Get all the model names in the model pool except the special model names:

>>> modelpool.model_names
['model_a', 'model_b']

Check if a pre-trained model is in the model pool:

>>> modelpool.has_pretrained
True

Get all the model names in the model pool, including the special model names:

>>> modelpool.all_model_names
['_pretrained_', 'model_a', 'model_b']

Loading and Saving Models and Tokenizers

Load a model from the model pool by model name:

>>> model_a = modelpool.load_model("model_a")

Load a model from the model pool and pass/override additional arguments to the model constructor:

>>> model_a_fp32 = modelpool.load_model("model_a", torch_dtype="float32")

Load the pre-trained model from the model pool:

>>> pretrained_model = modelpool.load_pretrained_model()
# or equivalently
>>> pretrained_model = modelpool.load_model("_pretrained_")

Load the pre-trained model or the first model in the model pool:

# if there is a pre-trained model in the model pool, then it will be loaded
# otherwise, the first model in the model pool will be loaded
>>> model = modelpool.load_pretrained_or_first_model()

Load the tokenizer from the model pool:

>>> tokenizer = modelpool.load_tokenizer()

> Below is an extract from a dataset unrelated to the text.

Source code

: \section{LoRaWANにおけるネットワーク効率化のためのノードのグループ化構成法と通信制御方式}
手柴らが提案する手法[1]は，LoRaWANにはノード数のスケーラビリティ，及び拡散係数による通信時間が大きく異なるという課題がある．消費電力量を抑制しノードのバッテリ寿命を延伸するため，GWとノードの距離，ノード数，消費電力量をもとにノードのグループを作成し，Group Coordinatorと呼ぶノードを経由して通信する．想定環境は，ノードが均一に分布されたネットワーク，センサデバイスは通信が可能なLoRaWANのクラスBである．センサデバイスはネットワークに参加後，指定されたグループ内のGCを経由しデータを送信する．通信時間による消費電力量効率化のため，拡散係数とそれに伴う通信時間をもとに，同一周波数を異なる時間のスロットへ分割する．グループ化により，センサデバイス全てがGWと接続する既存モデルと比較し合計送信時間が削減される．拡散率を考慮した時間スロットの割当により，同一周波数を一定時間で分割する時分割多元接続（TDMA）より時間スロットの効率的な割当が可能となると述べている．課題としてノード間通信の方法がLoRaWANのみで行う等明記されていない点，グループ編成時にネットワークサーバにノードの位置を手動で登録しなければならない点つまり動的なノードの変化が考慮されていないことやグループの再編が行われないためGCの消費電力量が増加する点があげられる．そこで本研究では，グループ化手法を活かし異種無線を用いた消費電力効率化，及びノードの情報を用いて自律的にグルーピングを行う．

Save a model with tokenizer:

# Save model with tokenizer
>>> modelpool.save_model(
    model=model,
    path="path/to/save",
    save_tokenizer=True,
    push_to_hub=False
)

Advanced Configuration

You can also use more detailed configuration with explicit model and tokenizer settings:

_target_: fusion_bench.modelpool.CausalLMPool
models:
  _pretrained_:
    _target_: transformers.AutoModelForCausalLM # (1)
    pretrained_model_name_or_path: path_to_pretrained_model
  model_a:
    _target_: transformers.AutoModelForCausalLM
    pretrained_model_name_or_path: path_to_model_a
tokenizer:
  _target_: transformers.AutoTokenizer # (2)
  pretrained_model_name_or_path: path_to_tokenizer
model_kwargs:
  torch_dtype: bfloat16
  1. _target_ indicates the model class to be loaded, if a plain string is given as the value, it will be passed to AutoModelForCausalLM.from_pretrained to load the model. By setting _target_, you can use a custom model class or function to load the model. For example, you can use load_peft_causal_lm to load a PEFT model.
  2. _target_ indicates the tokenizer class to be loaded, if a plain string is given as the value, it will be passed to AutoTokenizer.from_pretrained to load the tokenizer. By setting _target_, you can use a custom tokenizer class or function to load the tokenizer.

Working with PEFT Models

from fusion_bench.modelpool.causal_lm import load_peft_causal_lm

# Load a PEFT model
model = load_peft_causal_lm(
    base_model_path="path/to/base/model",
    peft_model_path="path/to/peft/model",
    torch_dtype="bfloat16",
    is_trainable=True,
    merge_and_unload=False
)

Configuration Examples

Single Model Configuration

config/modelpool/CausalLMPool/single_llama_model.yaml
_target_: fusion_bench.modelpool.CausalLMPool
_recursive_: false
# each model should have a name and a path, and the model is loaded from the path
# this is equivalent to `AutoModelForCausalLM.from_pretrained(path)`
models:
  _pretrained_:
    _target_: transformers.LlamaForCausalLM.from_pretrained
    pretrained_model_name_or_path: ${...base_model}
model_kwargs:
  torch_dtype: float16
tokenizer:
  _target_: transformers.AutoTokenizer.from_pretrained
  pretrained_model_name_or_path: ${..base_model}
base_model: decapoda-research/llama-7b-hf

Multiple Models Configuration

Here we use models from MergeBench as an example.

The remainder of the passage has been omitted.